Could Obama, as Aimai says, have "whip[ped] up popular anger" and "create[d] a groundswell for major progressive reform"? I don't see it -- not in a still-quite-Reaganite country, not even with his rhetorical gifts. (He had a huge volunteer army in '08, but I think it's far from certain that they would have all agreed on this approach.) And even if he could, he'd be the scary radical with the scary radical plan -- he'd be the Bad Left Cop and it would be up to (probably) the Blue Dogs to play the Good Cops, and we'd be pretty much where we are now.

We needed to be to Obama's left -- and we never were in sufficient numbers and with sufficient force.

Which leads me to something else Neffinger says:

... As dispiriting as where this leaves us on healthcare is what it portends for the future. After this endgame, ... these jokers will be emboldened to be even more stubborn in legislative fights to come. Next up we have Wall Street reform, a desperately needed jobs bill, and even more desperately needed energy bill and the reliably contentious issue of immigration reform. What are the chances of passing any decent bill on any of those issues in the wake of this historic cave-in?

Well, yeah. But I say if you have no reasonable chance of success in a huge political fight, don't take that fight on. Pull back and hunker down. Play small ball for a while. Because every huge fight you lose makes you look weaker -- and thus makes the next big fight even less winnable. Every failure discredits the party and the liberalism with which it's (rightly or wrongly) associated.

For the love of God, don't do immigration next year. Talk about third rails in American politics -- hell, Bush, Saint McCain, the business community, and a Democratic Congress combined couldn't get this done. (There are a lot of ordinary people in favor of immigration reform, but they're, y'know, brown, so the rest of America feels free to ignore them.) And I'd put off cap-and-trade, at least until the pro-science community gets a pulse and learns how to mount a serious pushback against denialism.
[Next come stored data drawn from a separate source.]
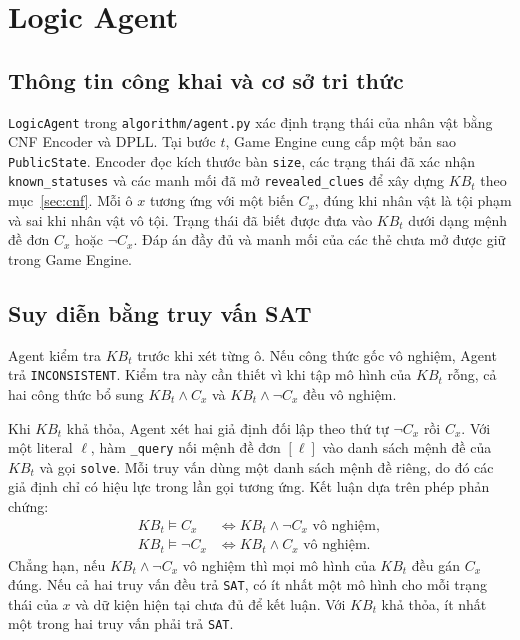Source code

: \section{Logic Agent}
\label{sec:logic-agent}

\subsection{Thông tin công khai và cơ sở tri thức}

\texttt{LogicAgent} trong \texttt{algorithm/agent.py} xác định trạng thái của
nhân vật bằng CNF Encoder và DPLL. Tại bước $t$, Game Engine cung cấp một
bản sao \texttt{PublicState}. Encoder đọc kích thước bàn \texttt{size},
các trạng thái đã xác nhận \texttt{known\_statuses} và các manh mối đã mở
\texttt{revealed\_clues} để xây dựng $KB_t$ theo mục~\ref{sec:cnf}. Mỗi ô
$x$ tương ứng với một biến $C_x$, đúng khi nhân vật là tội phạm và sai khi
nhân vật vô tội. Trạng thái đã biết được đưa vào $KB_t$ dưới dạng mệnh đề
đơn $C_x$ hoặc $\neg C_x$. Đáp án đầy đủ và manh mối của các thẻ chưa mở
được giữ trong Game Engine.

\subsection{Suy diễn bằng truy vấn SAT}

Agent kiểm tra $KB_t$ trước khi xét từng ô. Nếu công thức gốc vô nghiệm,
Agent trả \texttt{INCONSISTENT}. Kiểm tra này cần thiết vì khi tập mô hình
của $KB_t$ rỗng, cả hai công thức bổ sung $KB_t \land C_x$ và
$KB_t \land \neg C_x$ đều vô nghiệm.

Khi $KB_t$ khả thỏa, Agent xét hai giả định đối lập theo thứ tự $\neg C_x$
rồi $C_x$. Với một literal $\ell$, hàm \texttt{\_query} nối mệnh đề đơn
$[\ell]$ vào danh sách mệnh đề của $KB_t$ và gọi \texttt{solve}. Mỗi truy vấn
dùng một danh sách mệnh đề riêng, do đó các giả định chỉ có hiệu lực trong
lần gọi tương ứng. Kết luận dựa trên phép phản chứng:
\begin{align*}
KB_t \models C_x
 &\iff KB_t \land \neg C_x \text{ vô nghiệm},\\
KB_t \models \neg C_x
 &\iff KB_t \land C_x \text{ vô nghiệm}.
\end{align*}
Chẳng hạn, nếu $KB_t \land \neg C_x$ vô nghiệm thì mọi mô hình của $KB_t$
đều gán $C_x$ đúng. Nếu cả hai truy vấn đều trả \texttt{SAT}, có ít nhất một
mô hình cho mỗi trạng thái của $x$ và dữ kiện hiện tại chưa đủ để kết luận.
Với $KB_t$ khả thỏa, ít nhất một trong hai truy vấn phải trả \texttt{SAT}.

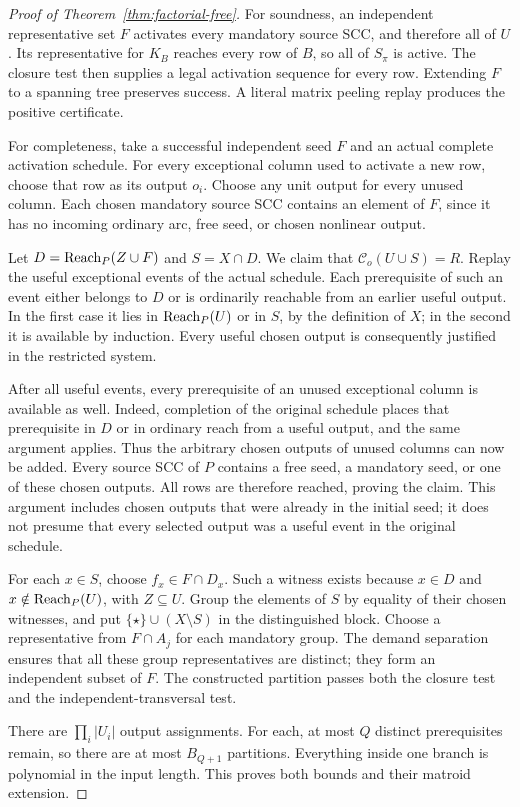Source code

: \begin{proof}[Proof of Theorem~\ref{thm:factorial-free}]
For soundness, an independent representative set $F$ activates every
mandatory source SCC, and therefore all of $U$. Its representative for
$K_B$ reaches every row of $B$, so all of $S_\pi$ is active. The closure
test then supplies a legal activation sequence for every row. Extending
$F$ to a spanning tree preserves success. A literal matrix peeling replay
produces the positive certificate.

For completeness, take a successful independent seed $F$ and an actual
complete activation schedule. For every exceptional column used to
activate a new row, choose that row as its output $o_i$. Choose any unit
output for every unused column. Each chosen mandatory source SCC contains
an element of $F$, since it has no incoming ordinary arc, free seed, or
chosen nonlinear output.

Let $D=\Reach_P(Z\cup F)$ and $S=X\cap D$. We claim that
$\mathcal C_o(U\cup S)=R$. Replay the useful exceptional events of
the actual schedule. Each prerequisite of such an event either belongs
to $D$ or is ordinarily reachable from an earlier useful output. In the
first case it lies in $\Reach_P(U)$ or in $S$, by the definition of $X$;
in the second it is available by induction. Every useful chosen output
is consequently justified in the restricted system.

After all useful events, every prerequisite of an unused exceptional
column is available as well. Indeed, completion of the original schedule
places that prerequisite in $D$ or in ordinary reach from a useful
output, and the same argument applies. Thus the arbitrary chosen outputs
of unused columns can now be added. Every source SCC of $P$ contains a
free seed, a mandatory seed, or one of these chosen outputs. All rows
are therefore reached, proving the claim. This argument includes chosen
outputs that were already in the initial seed; it does not presume that
every selected output was a useful event in the original schedule.

For each $x\in S$, choose $f_x\in F\cap D_x$. Such a witness exists
because $x\in D$ and $x\notin\Reach_P(U)$, with $Z\subseteq U$.
Group the elements of $S$ by equality of their chosen witnesses, and put
$\{\star\}\cup(X\setminus S)$ in the distinguished block. Choose a
representative from $F\cap A_j$ for each mandatory group. The demand
separation ensures that all these group representatives are distinct;
they form an independent subset of $F$. The constructed partition passes
both the closure test and the independent-transversal test.

There are $\prod_i|U_i|$ output assignments. For each, at most $Q$
distinct prerequisites remain, so there are at most $B_{Q+1}$ partitions.
Everything inside one branch is polynomial in the input length. This
proves both bounds and their matroid extension.
\end{proof}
But Wall Street reform and jobs? Mr. President, you have a huge crowd calling for blood out there. On Wall Street, a bit of the rhetoric from the Paulist right is almost identical to the rhetoric on the left.

Use the anger to get something good. Tell the fat cats that if there's a double dip and another round of bailouts is needed, you're going to agree with the teabaggers and say "No bailouts this time." Tell them, "Look, if I'm going down, if Main Street America is going down, this time you're going with us."

I know this is never going to happen. But it should.